The application requires you to fill out a section rating your skills in each catagory listed out of 5. Also, I was only able to afford one or the other. I know what I’m looking for…. at least now. Money is the only issue. I am too young for an hourly job. I mow my grandparents’ lawn for 20 bucks each time but it has been dry so it doesn’t need mowed. Plus I already owe her 80 for a locomotive I had her get for me


----------



## Conductorkev (Nov 5, 2021)

Hotrainewbie said:


> The application requires you to fill out a section rating your skills in each catagory listed out of 5. Also, I was only able to afford one or the other. I know what I’m looking for…. at least now. Money is the only issue. I am too young for an hourly job. I mow my grandparents’ lawn for 20 bucks each time but it has been dry so it doesn’t need mowed. Plus I already owe her 80 for a locomotive I had her get for me



How young are you?
This hobby like CT mentioned is not cheap so in your situation it might be best to keep the costs low but keep that in mind that there is better out there once you get life moving. You are young and have plenty of years ahead of you to collect unlike a lit of us old folk who are wanting that perfect layout before they move on so the decisions need to be best for us. 
Also I would suggest going to train shows not only could you snag some good deals on stuff but seeing some of thr layouts could keep your interest in the hobby.
The hobby is expensive and yes very frustrating at times but if you like trains like most of us on here do that is the ultimate draw.


----------



## Hotrainewbie (Feb 14, 2021)

Conductorkev said:


> How young are you?
> This hobby like CT mentioned is not cheap so in your situation it might be best to keep the costs low but keep that in mind that there is better out there once you get life moving. You are young and have plenty of years ahead of you to collect unlike a lit of us old folk who are wanting that perfect layout before they move on so the decisions need to be best for us.
> Also I would suggest going to train shows not only could you snag some good deals on stuff but seeing some of thr layouts could keep your interest in the hobby.
> The hobby is expensive and yes very frustrating at times but if you like trains like most of us on here do that is the ultimate draw.


I’m 14 and I’ve spent 2 years in the hobby with several more before that holding onto an interest in it before I had any models of my own. I’ve been to several train shows and have gotten those good deals before. I’ve got an atlas master locomotive for 75 bucks. I’ve spent enough already to know that it’s not cheap and I’d consider myself decently enough experienced in the purchasing part of the hobby after buying less than adequate equipment which I’m still trying to get rid of. Now that I take another look at my username it comes off that I am a newbie but I’ve learned a lesson or two now


----------



## OilValleyRy (Oct 3, 2021)

90 minutes is a long distance even when gas is $3 and you’re old enough to drive yourself. 
Is that really the closest club?
Perhaps there is a member of the club who lives halfway in your direction, which would save time & money by car pooling?

I think there is, or used to be, a reputable DCC website that would do installs for a fee. I never utilized it myself. I’m thinking it was TonysTrainExchange but I’m probably wrong. Someone here will know who I’m talking about & if they still do that.
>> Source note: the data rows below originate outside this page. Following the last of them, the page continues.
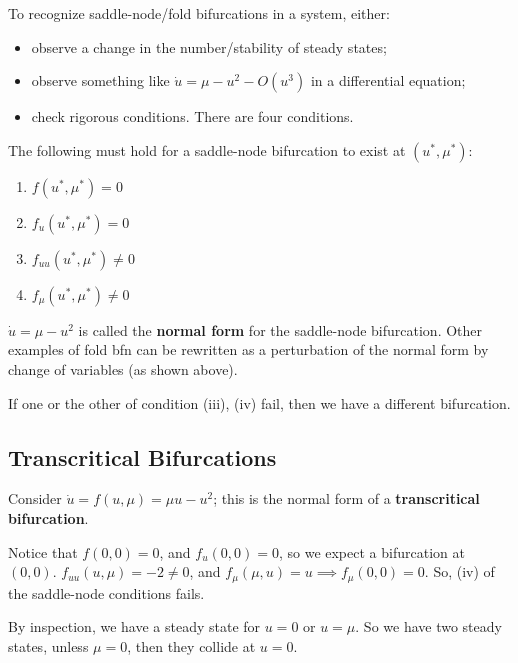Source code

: \documentclass[12pt, oneside]{article}
\begin{document}
To recognize saddle-node/fold bifurcations in a system, either:

\begin{itemize}
  \item observe a change in the number/stability of steady states; %
  \item observe something like $\dot{u} = \mu - u^2 - O(u^3)$ in a differential equation;
  \item check rigorous conditions. There are four conditions.
\end{itemize}

\begin{definition}
  The following must hold for a saddle-node bifurcation to exist at $(u^*, \mu^*)$:
  \begin{enumerate}[label=\roman*)]
    \item $f(u^*, \mu^*) = 0$
    \item $f_u(u^*, \mu^*) = 0$
    \item $f_{uu}(u^*, \mu^*) \neq 0$
    \item $f_\mu(u^*, \mu^*) \neq 0$
  \end{enumerate}  
\end{definition}

\begin{remark}
  $\dot{u} = \mu - u^2$ is called the \textbf{normal form} for the saddle-node bifurcation. Other examples of fold bfn can be rewritten as a perturbation of the normal form by change of variables (as shown above).
\end{remark}

If one or the other of condition (iii), (iv) fail, then we have a different bifurcation.

\subsection{Transcritical Bifurcations}

Consider $\dot{u} = f(u,\mu) = \mu u - u^2$; this is the normal form of a \textbf{transcritical bifurcation}.

Notice that $f(0,0) = 0$, and $f_u(0,0) = 0$, so we expect a bifurcation at $(0,0)$. $f_{uu}(u, \mu) = -2 \neq 0$, and $f_{\mu}(\mu, u) = u \implies f_{\mu}(0,0) = 0$. So, (iv) of the saddle-node conditions fails.

By inspection, we have a steady state for $u = 0$ or $u = \mu$. So we have two steady states, unless $\mu = 0$, then they collide at $u = 0$.
\end{document}
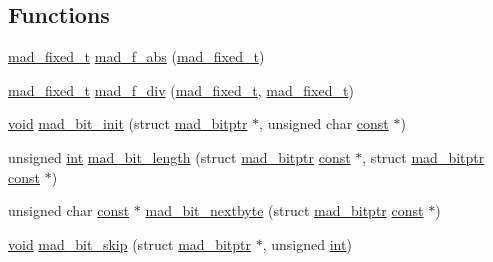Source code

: \subsection*{Functions}
\begin{DoxyCompactItemize}
\item 
\hyperlink{libmad_2fixed_8h_a8a4b50d6d4d6827b7a8c871db1cbfd78}{mad\+\_\+fixed\+\_\+t} \hyperlink{mac_2config_2i386_2lib-src_2libmad_2mad_8h_a466c2db0842244c4f7770db941c56029}{mad\+\_\+f\+\_\+abs} (\hyperlink{libmad_2fixed_8h_a8a4b50d6d4d6827b7a8c871db1cbfd78}{mad\+\_\+fixed\+\_\+t})
\item 
\hyperlink{libmad_2fixed_8h_a8a4b50d6d4d6827b7a8c871db1cbfd78}{mad\+\_\+fixed\+\_\+t} \hyperlink{mac_2config_2i386_2lib-src_2libmad_2mad_8h_a293b1aa0fd7234bb7cfe48528a5c91b1}{mad\+\_\+f\+\_\+div} (\hyperlink{libmad_2fixed_8h_a8a4b50d6d4d6827b7a8c871db1cbfd78}{mad\+\_\+fixed\+\_\+t}, \hyperlink{libmad_2fixed_8h_a8a4b50d6d4d6827b7a8c871db1cbfd78}{mad\+\_\+fixed\+\_\+t})
\item 
\hyperlink{sound_8c_ae35f5844602719cf66324f4de2a658b3}{void} \hyperlink{mac_2config_2i386_2lib-src_2libmad_2mad_8h_a5cb09e97beb649283dc9de7f35dc0344}{mad\+\_\+bit\+\_\+init} (struct \hyperlink{structmad__bitptr}{mad\+\_\+bitptr} $\ast$, unsigned char \hyperlink{getopt1_8c_a2c212835823e3c54a8ab6d95c652660e}{const} $\ast$)
\item 
unsigned \hyperlink{xmltok_8h_a5a0d4a5641ce434f1d23533f2b2e6653}{int} \hyperlink{mac_2config_2i386_2lib-src_2libmad_2mad_8h_a5fe08816cab8812f2c67755cd857efde}{mad\+\_\+bit\+\_\+length} (struct \hyperlink{structmad__bitptr}{mad\+\_\+bitptr} \hyperlink{getopt1_8c_a2c212835823e3c54a8ab6d95c652660e}{const} $\ast$, struct \hyperlink{structmad__bitptr}{mad\+\_\+bitptr} \hyperlink{getopt1_8c_a2c212835823e3c54a8ab6d95c652660e}{const} $\ast$)
\item 
unsigned char \hyperlink{getopt1_8c_a2c212835823e3c54a8ab6d95c652660e}{const} $\ast$ \hyperlink{mac_2config_2i386_2lib-src_2libmad_2mad_8h_a9fc6c68afe35a50264107280814c5f43}{mad\+\_\+bit\+\_\+nextbyte} (struct \hyperlink{structmad__bitptr}{mad\+\_\+bitptr} \hyperlink{getopt1_8c_a2c212835823e3c54a8ab6d95c652660e}{const} $\ast$)
\item 
\hyperlink{sound_8c_ae35f5844602719cf66324f4de2a658b3}{void} \hyperlink{mac_2config_2i386_2lib-src_2libmad_2mad_8h_a09ebe709118c8ab4c3fc9678c0ce67a6}{mad\+\_\+bit\+\_\+skip} (struct \hyperlink{structmad__bitptr}{mad\+\_\+bitptr} $\ast$, unsigned \hyperlink{xmltok_8h_a5a0d4a5641ce434f1d23533f2b2e6653}{int})
\item 

\end{DoxyCompactItemize}
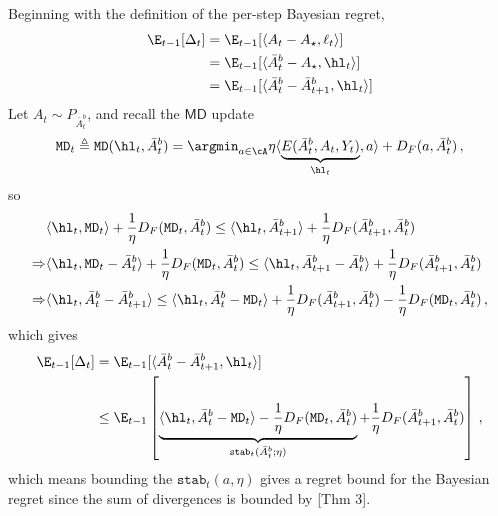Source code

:Beginning with the definition of the per-step Bayesian regret,
\begin{align*}
    \E_{t-1}[\Delta_t]
     & =\E_{t-1}[\langle A_t - A_\star, \ell_t \rangle]                 \\
     & =\E_{t-1}[\langle \bar{A}^b_t - A_\star, \hl_t \rangle]          \\
     & = \E_{t-1}[\langle \bar{A}^b_t - \bar{A}^b_{t+1}, \hl_t \rangle]
\end{align*}
Let $A_t \sim P_{\bar{A}^b_t}$, and recall the $\textsf{MD}$ update
\begin{align*}
    \texttt{MD}_t \triangleq \texttt{MD}(\hl_t, \bar{A}^b_t) = \argmin_{a \in \cA} \eta \langle \underbrace{E(\bar{A}^b_t, A_t, Y_t)}_{\hl_t}, a \rangle + D_F(a, \bar{A}^b_t)\,,
\end{align*}
so
\begin{align*}
     & \langle \hl_t, \texttt{MD}_t \rangle + \frac{1}{\eta} D_F(\texttt{MD}_t, \bar{A}_t^b)
    \leq
    \langle \hl_t, \bar{A}^b_{t+1} \rangle + \frac{1}{\eta}D_F(\bar{A}^b_{t+1}, \bar{A}_t^b)                 \\
    \Rightarrow
     & \langle \hl_t, \texttt{MD}_t - \bar{A}_{t}^b \rangle + \frac{1}{\eta} D_F(\texttt{MD}_t, \bar{A}_t^b)
    \leq
    \langle \hl_t, \bar{A}^b_{t+1} - \bar{A}_{t}^b \rangle + \frac{1}{\eta}D_F(\bar{A}^b_{t+1}, \bar{A}_t^b) \\
    \Rightarrow
     & \langle \hl_t, \bar{A}_{t}^b - \bar{A}^b_{t+1} \rangle
    \leq
    \langle \hl_t, \bar{A}_{t}^b - \texttt{MD}_t \rangle
    +
    \frac{1}{\eta}D_F(\bar{A}^b_{t+1}, \bar{A}_t^b)
    - \frac{1}{\eta} D_F(\texttt{MD}_t, \bar{A}_t^b)\,,
\end{align*}
which gives
\begin{align*}
    \E_{t-1}[\Delta_t]
     & = \E_{t-1}[\langle \bar{A}^b_t - \bar{A}^b_{t+1}, \hl_t \rangle] \\
     & \leq \E_{t-1}\left[
    \underbrace{
        \langle \hl_t, \bar{A}_{t}^b - \texttt{MD}_t \rangle
        - \frac{1}{\eta} D_F(\texttt{MD}_t, \bar{A}_t^b)}_{
        \texttt{stab}_t(\bar{A}_t^b; \eta)
    }
    +\frac{1}{\eta}D_F(\bar{A}^b_{t+1}, \bar{A}_t^b)
    \right]                                          \,,                \\
\end{align*}
which means bounding the $\texttt{stab}_t(a, \eta)$ gives a regret bound for the Bayesian regret
since the sum of divergences is bounded by \citet{lattimore2019information}[Thm 3].

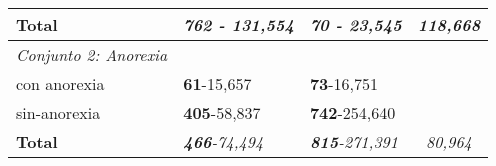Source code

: \begin{table}[!hbt]
{\begin{tabular}{llll}
\rowcolor[HTML]{FFFFFF} 
\textbf{Total}                      & \textit{\textbf{762} - 131,554}                       & \textit{\textbf{70} - 23,545}                         & \multicolumn{1}{c}{\cellcolor[HTML]{FFFFFF}\textit{118,668}}    \\ \hline
\rowcolor[HTML]{EFEFEF} 
\textit{Conjunto 2: Anorexia}       & \multicolumn{1}{c}{\cellcolor[HTML]{EFEFEF}} & \multicolumn{1}{c}{\cellcolor[HTML]{EFEFEF}} &                                                              \\ \hline
\rowcolor[HTML]{FFFFFF} 
con anorexia                        & \textbf{61}-15,657                                    & \textbf{73}-16,751                                    &                                                              \\ \hline
\rowcolor[HTML]{FFFFFF} 
sin-anorexia                        & \textbf{405}-58,837                                  & \textbf{742}-254,640                                  &                                                              \\ \hline
\rowcolor[HTML]{FFFFFF} 
\textbf{Total}                      & \textit{\textbf{466}-{74,494}}                         & \textit{\textbf{815}-271,391}                         & \multicolumn{1}{c}{\cellcolor[HTML]{FFFFFF}\textit{80,964
}} \\ \hline
\end{tabular}

}

\end{table}
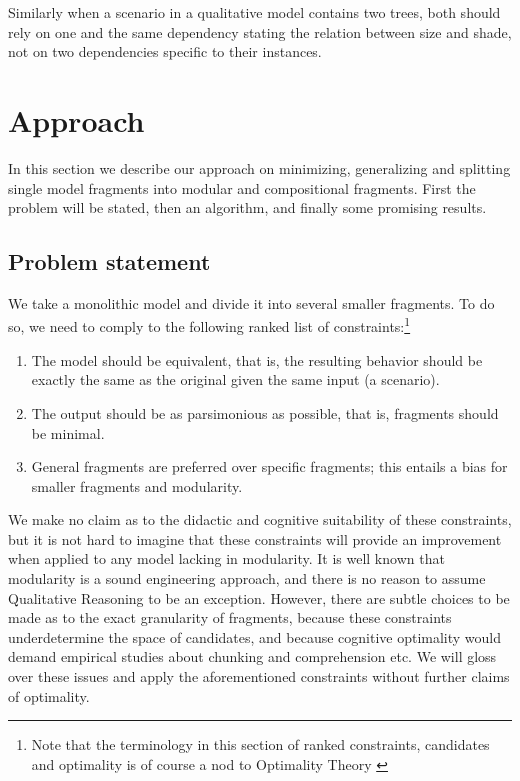 \documentclass{article} %
\begin{document}
	Similarly when a scenario in a qualitative model contains two trees,
	both should rely on one and the same dependency stating the relation
	between size and shade, not on two dependencies specific to their
	instances. 

\section{Approach}

In this section we describe our approach on minimizing, generalizing and
splitting single model fragments into modular and compositional fragments.
First the problem will be stated, then an algorithm, and finally some promising
results.

\subsection{Problem statement}

We take a monolithic model and divide it into several smaller fragments. To do
so, we need to comply to the following ranked list of
constraints:\footnote{Note that the terminology in this section of ranked
constraints, candidates and optimality is of course a nod to Optimality
Theory \cite{princesmolensky}}

\begin{enumerate}
\item The model should be equivalent, that is, the resulting behavior should
	be exactly the same as the original given the same input (a scenario).

\item The output should be as parsimonious as possible, that is, fragments
	should be minimal.

\item General fragments are preferred over specific fragments; this entails a
	bias for smaller fragments and modularity.

\end{enumerate}

We make no claim as to the didactic and cognitive suitability of these
constraints, but it is not hard to imagine that these constraints will provide
an improvement when applied to any model lacking in modularity. It is well
known that modularity is a sound engineering approach, and there is no reason
to assume Qualitative Reasoning to be an exception. However, there are subtle
choices to be made as to the exact granularity of fragments, because these
constraints underdetermine the space of candidates, and because cognitive
optimality would demand empirical studies about chunking and comprehension
etc. We will gloss over these issues and apply the aforementioned constraints
without further claims of optimality.
\end{document}
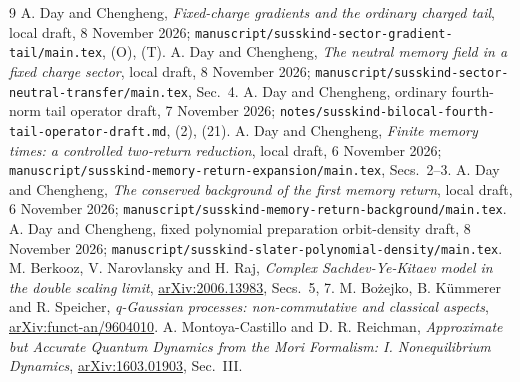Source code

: \documentclass[11pt]{article}
\begin{document}
\begin{thebibliography}{9}\small
{} A. Day and Chengheng, \emph{Fixed-charge gradients
and the ordinary charged tail}, local draft, 8 November 2026;
\texttt{manuscript/susskind-sector-gradient-tail/main.tex}, (O), (T).
 A. Day and Chengheng, \emph{The neutral memory field
in a fixed charge sector}, local draft, 8 November 2026;
\texttt{manuscript/susskind-sector-neutral-transfer/main.tex}, Sec.~4.
 A. Day and Chengheng, ordinary fourth-norm tail
operator draft, 7 November 2026;
\texttt{notes/susskind-bilocal-fourth-tail-operator-draft.md}, (2), (21).
 A. Day and Chengheng, \emph{Finite memory times:
a controlled two-return reduction}, local draft, 6 November 2026;
\texttt{manuscript/susskind-memory-return-expansion/main.tex}, Secs.~2--3.
 A. Day and Chengheng, \emph{The conserved
background of the first memory return}, local draft, 6 November 2026;
\texttt{manuscript/susskind-memory-return-background/main.tex}.
 A. Day and Chengheng, fixed polynomial preparation
orbit-density draft, 8 November 2026;
\texttt{manuscript/susskind-slater-polynomial-density/main.tex}.
 M. Berkooz, V. Narovlansky and H. Raj,
\emph{Complex Sachdev-Ye-Kitaev model in the double scaling limit},
\href{https://arxiv.org/abs/2006.13983}{arXiv:2006.13983}, Secs.~5, 7.
 M. Bo\.{z}ejko, B. K\"ummerer and R. Speicher,
\emph{q-Gaussian processes: non-commutative and classical aspects},
\href{https://arxiv.org/abs/funct-an/9604010}{arXiv:funct-an/9604010}.
 A. Montoya-Castillo and D. R. Reichman,
\emph{Approximate but Accurate Quantum Dynamics from the Mori
Formalism: I. Nonequilibrium Dynamics},
\href{https://arxiv.org/abs/1603.01903}{arXiv:1603.01903}, Sec.~III.
\end{thebibliography}
\end{document}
I hate to say it but due to labor laws, you might want to postpone any DCC purchases until you’re 16 and can get a decent paycheck. The GOOD news is, the only cost in learning is time spent. Until you hit 18 that is lol But I’d say for cost/income reasons, keep DCC a goal on the horizon. I'm thinking of the adage of “the right time and place.” That might be a couple years out. Get the $80 paid off, and bank roll for the next two years while reading & learning.


----------



## OilValleyRy (Oct 3, 2021)

And don’t feel discouraged. We’ve all been there, we were all 14 once upon a time. 
I recall when I was 15, went to a hobby shoo with my brother. Oogled & drooled over an awesome looking locomotive, a Stewart AS-616.

But…. $60. 😩

I got an Athearn BB TrainMaster instead. 
Happy ending to the story though. About 8 years later, recalling that moment, I ordered a Stewart AS-616 because the $75 price was water off my back as they say.


----------



## Hotrainewbie (Feb 14, 2021)

OilValleyRy said:


> 90 minutes is a long distance even when gas is $3 and you’re old enough to drive yourself.
> Is that really the closest club?
> Perhaps there is a member of the club who lives halfway in your direction, which would save time & money by car pooling?
> 
> ...


Oh I-65 is a madhouse, my best chance would be taking back roads but I don’t start drivers Ed until next summer. I don’t personally know any of those guys besides one but even he I don’t know much about. He’s the only one of that club that I’ve seen the most often. Last show I went to was only the third time we had seen each other. My uncle may or may not be able to do it, he is a model railroader but there are things even he can’t do


----------



## CTValleyRR (Jul 26, 2014)

Hotrainewbie said:


> The application requires you to fill out a section rating your skills in each catagory listed out of 5. Also, I was only able to afford one or the other. I know what I’m looking for…. at least now. Money is the only issue. I am too young for an hourly job. I mow my grandparents’ lawn for 20 bucks each time but it has been dry so it doesn’t need mowed. Plus I already owe her 80 for a locomotive I had her get for me


So you're assuming that just because you have to rank your skills that they would reject your application if you put a one in everything. There's no possibility that they simply want to know what you can do? Remember, none of those guys started as an expert. They all had to learn it somewhere.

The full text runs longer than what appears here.